De aquellos terribles días sólo queda la Casa de los Esclavos, convertida hoy en museo, y los ecos de los gritos de aquellos desgraciados. Las casas, pintadas de rojo, de amarillo albero o directamente en ruinas, apenas dejan adivinar el sufrimiento que se desarrolló en sus puertas. Cuatro de cada diez negros que llegaban a la casa de los esclavos para engordar hasta los sesenta kilos antes de embarcar morían en el trayecto. Muchos se suicidaban de los modos más peregrinos porque, recuerden, estaban encadenados y sin siquiera esa posibilidad: morían dejando de respirar, morían los prófugos lanzándose de las ramas altas de los árboles dejando los cuerpos tiesos y descoyuntándose con el golpe seco, morían de hambre, morían de pena. Y los que no morían por convencimiento, morían en el trayecto de entre seis y doce semanas.

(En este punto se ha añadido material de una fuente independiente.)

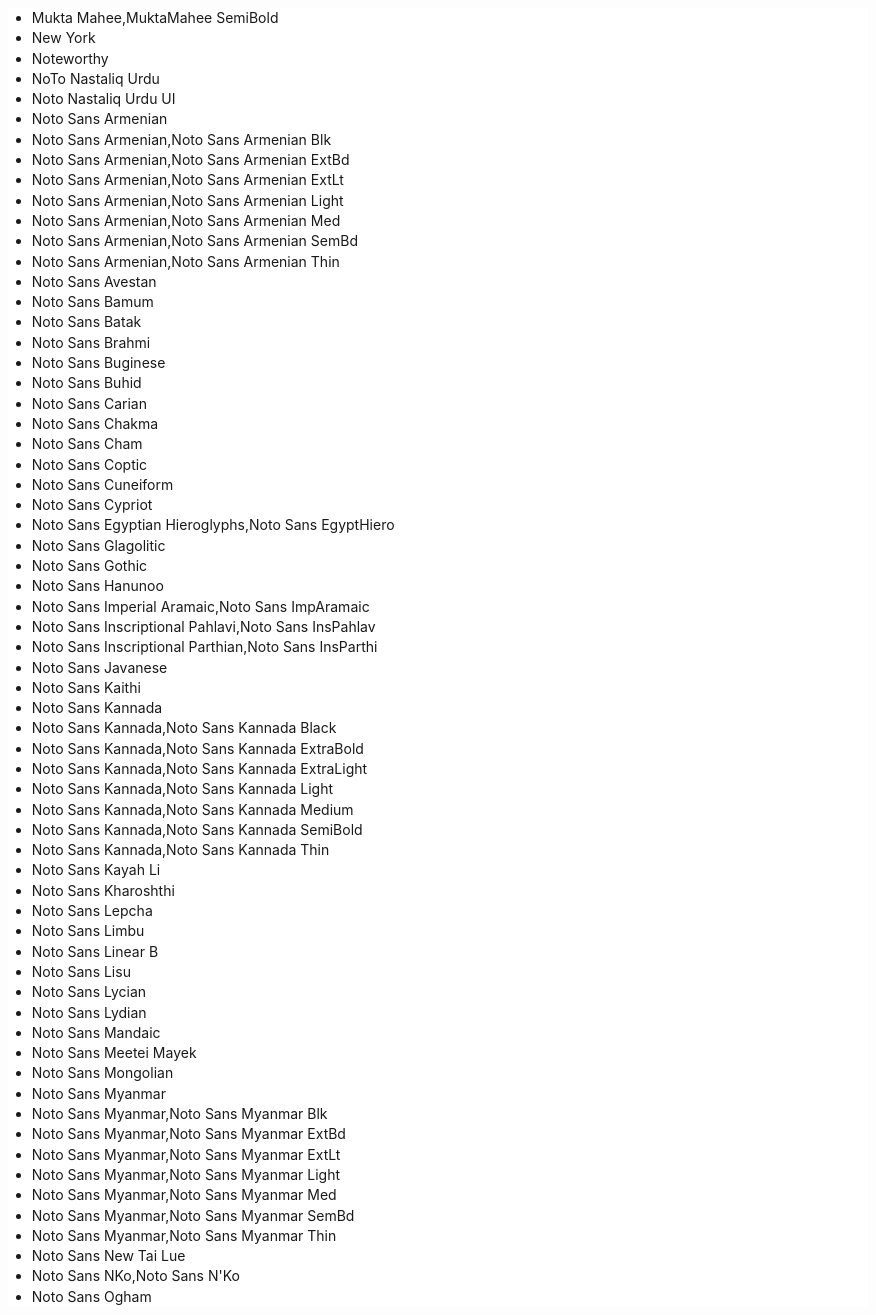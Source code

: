 - Mukta Mahee,MuktaMahee SemiBold
- New York
- Noteworthy
- NoTo Nastaliq Urdu
- Noto Nastaliq Urdu UI
- Noto Sans Armenian
- Noto Sans Armenian,Noto Sans Armenian Blk
- Noto Sans Armenian,Noto Sans Armenian ExtBd
- Noto Sans Armenian,Noto Sans Armenian ExtLt
- Noto Sans Armenian,Noto Sans Armenian Light
- Noto Sans Armenian,Noto Sans Armenian Med
- Noto Sans Armenian,Noto Sans Armenian SemBd
- Noto Sans Armenian,Noto Sans Armenian Thin
- Noto Sans Avestan
- Noto Sans Bamum
- Noto Sans Batak
- Noto Sans Brahmi
- Noto Sans Buginese
- Noto Sans Buhid
- Noto Sans Carian
- Noto Sans Chakma
- Noto Sans Cham
- Noto Sans Coptic
- Noto Sans Cuneiform
- Noto Sans Cypriot
- Noto Sans Egyptian Hieroglyphs,Noto Sans EgyptHiero
- Noto Sans Glagolitic
- Noto Sans Gothic
- Noto Sans Hanunoo
- Noto Sans Imperial Aramaic,Noto Sans ImpAramaic
- Noto Sans Inscriptional Pahlavi,Noto Sans InsPahlav
- Noto Sans Inscriptional Parthian,Noto Sans InsParthi
- Noto Sans Javanese
- Noto Sans Kaithi
- Noto Sans Kannada
- Noto Sans Kannada,Noto Sans Kannada Black
- Noto Sans Kannada,Noto Sans Kannada ExtraBold
- Noto Sans Kannada,Noto Sans Kannada ExtraLight
- Noto Sans Kannada,Noto Sans Kannada Light
- Noto Sans Kannada,Noto Sans Kannada Medium
- Noto Sans Kannada,Noto Sans Kannada SemiBold
- Noto Sans Kannada,Noto Sans Kannada Thin
- Noto Sans Kayah Li
- Noto Sans Kharoshthi
- Noto Sans Lepcha
- Noto Sans Limbu
- Noto Sans Linear B
- Noto Sans Lisu
- Noto Sans Lycian
- Noto Sans Lydian
- Noto Sans Mandaic
- Noto Sans Meetei Mayek
- Noto Sans Mongolian
- Noto Sans Myanmar
- Noto Sans Myanmar,Noto Sans Myanmar Blk
- Noto Sans Myanmar,Noto Sans Myanmar ExtBd
- Noto Sans Myanmar,Noto Sans Myanmar ExtLt
- Noto Sans Myanmar,Noto Sans Myanmar Light
- Noto Sans Myanmar,Noto Sans Myanmar Med
- Noto Sans Myanmar,Noto Sans Myanmar SemBd
- Noto Sans Myanmar,Noto Sans Myanmar Thin
- Noto Sans New Tai Lue
- Noto Sans NKo,Noto Sans N'Ko
- Noto Sans Ogham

Morir para escapar de una vida que es peor que la muerte.















Hoy la isla es una manta de artistas locales que tapizan los suelos con las coloridas pinturas que encontré años atrás en Puerto Príncipe, en Haití, o en los suburbios de Santo Domingo. Y, por supuesto, las extrañas obras de artes realizadas con desechos de la basura: aquí los restos de un teléfono móvil dan vida a un muñeco con piernas de cucharones, aquí un mando a distancia resucita a un espíritu atormentado de algún yoruba esclavizado siglos atrás, una vieja plancha baila al son de una batidora que revive con cara de cacerola....


Arriba, en las alturas, dominan silenciosos el horizonte los cañones que defendieron décadas atrás la antigua colonia francesa y que sirvieron de decorado para la película Los Cañones de Navarone. 


El interior de los bunkers rezuman humo dulzón y notas de roots


Hoy, aquellos bunkers, huelen a marihuana, a marihuana densa y dulce, acompañada de reggae profundo, de roots y de voces que remedan a la del Nesta, Nesta Marley, rastafaris senegaleses que han montado estudios de grabación donde antes se acumulaba muerte y hoy ofrecen música y mareítos de consideración. Me voy de la isla intentando enfocar, escuchando los gritos de aquellos millones de esclavos que sufrieron lo indecible y que hoy se entremezclan con el rasgueo de los rastafaris en el inolvidable 400 years. ¿Qué mejor lugar que este para escuchar esta canción? God bless ya!!!